To help combat high wait times at the center on the Tampa campus, Strader said on the 10th week of the fall and spring semesters, most sessions are shortened to last 30 minutes. This is so therapists have the ability to see more students and avoid raising wait times even higher.

“Many university counseling centers will limit access at some point near the end of the semester, because their wait time for services exceeds the number of weeks remaining in the semester,” he said. “Our model allows for consistent and ongoing access to services throughout the semester, so that we never turn students away.”

Strader said the Counseling Center also takes walk-in appointments, where students will be able to see an available therapist that same day. However, if a student wants to meet with the same therapist for every appointment, they must schedule and coordinate with them in advance.

Though fitting more students ensures the university can attend to most students who request help, senior psychology major Riley Melucci said the quality of these sessions were questionable.

Melucci said her first session with the Counseling Center, which she had to wait five weeks for, only worsened her conditions.

“[It] wasn’t great because the counselor I met with made me feel embarrassed about what I was talking about, and then recommended me to this group therapy [program] and I just didn’t feel like that was what I needed.”

Sitting with a therapist for 30 minutes every few weeks was not enough time to truly discuss the root of her issues, Fischer said. Even though her therapist had good intentions and specialized in LGBTQ issues, the topics Fischer would speak about would never get fully fleshed out.

“A lot of my issues kind of revolved around [LGBTQ] topics, and I felt like I wasn’t supported,” she said. “But I think that LGBTQ people just have different issues that require special attention, that I definitely feel like were not given to me.

“I remember her being supportive, I just don’t remember it helping all that much.”

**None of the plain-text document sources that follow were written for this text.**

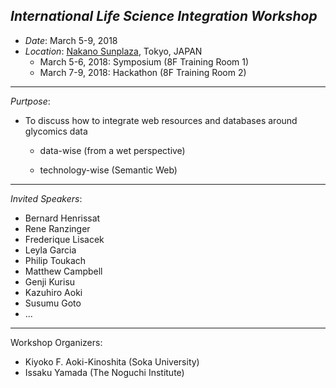 

## *International Life Science Integration Workshop* 




* *Date*: March 5-9, 2018
* *Location*: <a href="https://www.sunplaza.jp/en/">Nakano Sunplaza</a>, Tokyo, JAPAN
  * March 5-6, 2018: Symposium (8F Training Room 1)
  * March 7-9, 2018: Hackathon (8F Training Room 2)
 
***


*Purtpose*:

* To discuss how to integrate web resources and databases around glycomics data

  * data-wise (from a wet perspective)  

  * technology-wise (Semantic Web)  

***


*Invited Speakers*:
*  Bernard Henrissat
*  Rene Ranzinger
*  Frederique Lisacek
*  Leyla Garcia
*  Philip Toukach
*  Matthew Campbell
*  Genji Kurisu 
*  Kazuhiro Aoki
*  Susumu Goto
* ...  

***


Workshop Organizers:
* Kiyoko F. Aoki-Kinoshita (Soka University)
* Issaku Yamada (The Noguchi Institute)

Finding specialized help from a department as large as the Counseling Center can be difficult, according to Lotus Flower Project (LFP) support group co-coordinator Iana Martin, as many students have needs or issues that require more specific attention.

Though Martin said LFP shouldn’t be utilized instead of professional help, the organization helps students who may need a more personalized approach to speaking about their issues.

“I think there’s something to be said about a peer-led group that’s a lot less intimidating than trying to schedule with the Counseling Center or finding another group elsewhere,” she said. “Not that those aren’t great things, but I think it’s really easy to … just show up and talk to people who have experienced what you’re experiencing and who are around the same age as you.

“[Having] a one-on-one with a therapist … can be a little bit more awkward at first until you’re comfortable. So I like to think that we cultivate a very comfortable environment for people to just come in and feel very at ease.”

Behavioral health care major and LFP support group coordinator Zena Rodill said even though most of the eight to 10 students that attend the support group sessions for LFP seek independent help, some come to the organization after failing to find the support they needed from the Counseling Center.

Due to the lack of therapists, Rodill said about six students she knows of have sought additional support from LFP and other student organizations that specialize in discussing eating disorders.

Despite the efforts of the Counseling Center to help as many students as possible, Fischer said her experiences caused her to look for external help instead.

“I felt like [the sessions] were pretty stagnant. Like she would listen, but not listen fully and ask directed questions,” she said. “I feel like it was more just her trying to guide me to help rather than really addressing the issues and how to fix them.

“I felt that I could find somebody who would understand me better, who could put more time into us. I really wanted a stronger bond with my therapist.”